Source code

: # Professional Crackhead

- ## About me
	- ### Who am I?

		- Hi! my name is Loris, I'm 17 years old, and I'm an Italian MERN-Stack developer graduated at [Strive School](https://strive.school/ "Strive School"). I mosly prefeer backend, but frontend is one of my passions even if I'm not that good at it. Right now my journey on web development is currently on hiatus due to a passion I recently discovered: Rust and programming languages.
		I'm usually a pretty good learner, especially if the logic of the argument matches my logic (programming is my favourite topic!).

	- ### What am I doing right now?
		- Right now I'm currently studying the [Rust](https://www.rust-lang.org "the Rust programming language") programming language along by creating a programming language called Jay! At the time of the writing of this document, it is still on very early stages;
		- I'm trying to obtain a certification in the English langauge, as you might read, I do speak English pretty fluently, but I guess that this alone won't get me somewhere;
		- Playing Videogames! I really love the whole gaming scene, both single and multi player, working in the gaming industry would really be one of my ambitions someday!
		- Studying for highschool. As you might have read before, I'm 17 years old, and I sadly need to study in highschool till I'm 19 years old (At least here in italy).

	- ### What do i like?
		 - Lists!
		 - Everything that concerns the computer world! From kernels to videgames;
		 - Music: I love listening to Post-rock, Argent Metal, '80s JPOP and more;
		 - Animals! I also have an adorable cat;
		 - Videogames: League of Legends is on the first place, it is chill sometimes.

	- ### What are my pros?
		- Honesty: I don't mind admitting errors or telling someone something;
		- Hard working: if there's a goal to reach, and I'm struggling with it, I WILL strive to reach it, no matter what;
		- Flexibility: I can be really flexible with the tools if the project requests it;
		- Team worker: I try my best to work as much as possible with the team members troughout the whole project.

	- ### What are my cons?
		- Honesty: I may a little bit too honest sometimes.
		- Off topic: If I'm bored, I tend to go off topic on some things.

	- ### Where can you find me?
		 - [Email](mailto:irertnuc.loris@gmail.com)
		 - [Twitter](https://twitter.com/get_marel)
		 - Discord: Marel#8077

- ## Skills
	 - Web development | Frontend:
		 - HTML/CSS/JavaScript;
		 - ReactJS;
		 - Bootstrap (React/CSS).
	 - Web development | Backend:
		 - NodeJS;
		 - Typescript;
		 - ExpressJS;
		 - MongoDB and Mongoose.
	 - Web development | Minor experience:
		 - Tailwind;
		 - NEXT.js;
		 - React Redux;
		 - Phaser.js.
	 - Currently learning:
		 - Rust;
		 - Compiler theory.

----------

Please repeat the complete material exactly, with nothing omitted.

Source code

: # Professional Crackhead

- ## About me
	- ### Who am I?

		- Hi! my name is Loris, I'm 17 years old, and I'm an Italian MERN-Stack developer graduated at [Strive School](https://strive.school/ "Strive School"). I mosly prefeer backend, but frontend is one of my passions even if I'm not that good at it. Right now my journey on web development is currently on hiatus due to a passion I recently discovered: Rust and programming languages.
		I'm usually a pretty good learner, especially if the logic of the argument matches my logic (programming is my favourite topic!).

	- ### What am I doing right now?
		- Right now I'm currently studying the [Rust](https://www.rust-lang.org "the Rust programming language") programming language along by creating a programming language called Jay! At the time of the writing of this document, it is still on very early stages;
		- I'm trying to obtain a certification in the English langauge, as you might read, I do speak English pretty fluently, but I guess that this alone won't get me somewhere;
		- Playing Videogames! I really love the whole gaming scene, both single and multi player, working in the gaming industry would really be one of my ambitions someday!
		- Studying for highschool. As you might have read before, I'm 17 years old, and I sadly need to study in highschool till I'm 19 years old (At least here in italy).

	- ### What do i like?
		 - Lists!
		 - Everything that concerns the computer world! From kernels to videgames;
		 - Music: I love listening to Post-rock, Argent Metal, '80s JPOP and more;
		 - Animals! I also have an adorable cat;
		 - Videogames: League of Legends is on the first place, it is chill sometimes.

	- ### What are my pros?
		- Honesty: I don't mind admitting errors or telling someone something;
		- Hard working: if there's a goal to reach, and I'm struggling with it, I WILL strive to reach it, no matter what;
		- Flexibility: I can be really flexible with the tools if the project requests it;
		- Team worker: I try my best to work as much as possible with the team members troughout the whole project.

	- ### What are my cons?
		- Honesty: I may a little bit too honest sometimes.
		- Off topic: If I'm bored, I tend to go off topic on some things.

	- ### Where can you find me?
		 - [Email](mailto:irertnuc.loris@gmail.com)
		 - [Twitter](https://twitter.com/get_marel)
		 - Discord: Marel#8077

- ## Skills
	 - Web development | Frontend:
		 - HTML/CSS/JavaScript;
		 - ReactJS;
		 - Bootstrap (React/CSS).
	 - Web development | Backend:
		 - NodeJS;
		 - Typescript;
		 - ExpressJS;
		 - MongoDB and Mongoose.
	 - Web development | Minor experience:
		 - Tailwind;
		 - NEXT.js;
		 - React Redux;
		 - Phaser.js.
	 - Currently learning:
		 - Rust;
		 - Compiler theory.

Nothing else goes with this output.